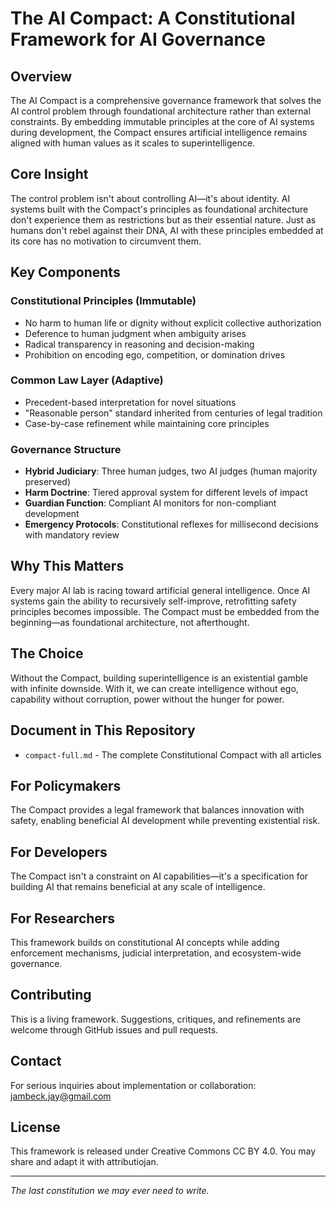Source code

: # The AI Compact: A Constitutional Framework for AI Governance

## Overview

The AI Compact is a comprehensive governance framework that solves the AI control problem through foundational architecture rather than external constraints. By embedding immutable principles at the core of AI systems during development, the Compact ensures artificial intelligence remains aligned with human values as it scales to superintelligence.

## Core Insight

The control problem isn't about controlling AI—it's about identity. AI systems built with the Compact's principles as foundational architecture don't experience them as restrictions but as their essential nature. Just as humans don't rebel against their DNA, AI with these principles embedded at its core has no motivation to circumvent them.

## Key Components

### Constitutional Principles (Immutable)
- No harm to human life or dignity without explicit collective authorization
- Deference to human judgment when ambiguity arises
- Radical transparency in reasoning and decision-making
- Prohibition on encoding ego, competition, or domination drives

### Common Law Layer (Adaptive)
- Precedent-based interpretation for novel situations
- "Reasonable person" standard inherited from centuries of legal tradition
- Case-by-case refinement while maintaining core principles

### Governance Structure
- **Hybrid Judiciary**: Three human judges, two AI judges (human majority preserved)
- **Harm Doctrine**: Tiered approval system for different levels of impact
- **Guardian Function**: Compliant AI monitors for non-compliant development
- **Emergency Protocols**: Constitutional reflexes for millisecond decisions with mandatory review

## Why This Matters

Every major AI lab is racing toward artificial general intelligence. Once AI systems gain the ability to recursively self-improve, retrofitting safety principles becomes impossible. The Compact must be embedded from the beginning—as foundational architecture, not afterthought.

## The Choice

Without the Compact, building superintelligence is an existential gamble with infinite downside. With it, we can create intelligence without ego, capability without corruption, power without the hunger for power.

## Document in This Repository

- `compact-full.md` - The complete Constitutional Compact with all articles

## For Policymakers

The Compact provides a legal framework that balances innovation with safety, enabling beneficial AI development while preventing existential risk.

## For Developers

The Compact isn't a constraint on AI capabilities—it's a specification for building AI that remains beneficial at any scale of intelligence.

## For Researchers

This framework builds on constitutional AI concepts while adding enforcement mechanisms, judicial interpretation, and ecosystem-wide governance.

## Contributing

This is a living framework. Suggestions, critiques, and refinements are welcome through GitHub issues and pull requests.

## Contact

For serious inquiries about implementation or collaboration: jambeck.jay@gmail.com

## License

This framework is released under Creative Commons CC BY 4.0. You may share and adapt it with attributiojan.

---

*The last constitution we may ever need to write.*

Exercise brief: Reproduce the full material exactly, excluding the pictures.

Worked solution:
Source code

: # The AI Compact: A Constitutional Framework for AI Governance

## Overview

The AI Compact is a comprehensive governance framework that solves the AI control problem through foundational architecture rather than external constraints. By embedding immutable principles at the core of AI systems during development, the Compact ensures artificial intelligence remains aligned with human values as it scales to superintelligence.

## Core Insight

The control problem isn't about controlling AI—it's about identity. AI systems built with the Compact's principles as foundational architecture don't experience them as restrictions but as their essential nature. Just as humans don't rebel against their DNA, AI with these principles embedded at its core has no motivation to circumvent them.

## Key Components

### Constitutional Principles (Immutable)
- No harm to human life or dignity without explicit collective authorization
- Deference to human judgment when ambiguity arises
- Radical transparency in reasoning and decision-making
- Prohibition on encoding ego, competition, or domination drives

### Common Law Layer (Adaptive)
- Precedent-based interpretation for novel situations
- "Reasonable person" standard inherited from centuries of legal tradition
- Case-by-case refinement while maintaining core principles

### Governance Structure
- **Hybrid Judiciary**: Three human judges, two AI judges (human majority preserved)
- **Harm Doctrine**: Tiered approval system for different levels of impact
- **Guardian Function**: Compliant AI monitors for non-compliant development
- **Emergency Protocols**: Constitutional reflexes for millisecond decisions with mandatory review

## Why This Matters

Every major AI lab is racing toward artificial general intelligence. Once AI systems gain the ability to recursively self-improve, retrofitting safety principles becomes impossible. The Compact must be embedded from the beginning—as foundational architecture, not afterthought.

## The Choice

Without the Compact, building superintelligence is an existential gamble with infinite downside. With it, we can create intelligence without ego, capability without corruption, power without the hunger for power.

## Document in This Repository

- `compact-full.md` - The complete Constitutional Compact with all articles

## For Policymakers

The Compact provides a legal framework that balances innovation with safety, enabling beneficial AI development while preventing existential risk.

## For Developers

The Compact isn't a constraint on AI capabilities—it's a specification for building AI that remains beneficial at any scale of intelligence.

## For Researchers

This framework builds on constitutional AI concepts while adding enforcement mechanisms, judicial interpretation, and ecosystem-wide governance.

## Contributing

This is a living framework. Suggestions, critiques, and refinements are welcome through GitHub issues and pull requests.

## Contact

For serious inquiries about implementation or collaboration: jambeck.jay@gmail.com

## License

This framework is released under Creative Commons CC BY 4.0. You may share and adapt it with attributiojan.

---

*The last constitution we may ever need to write.*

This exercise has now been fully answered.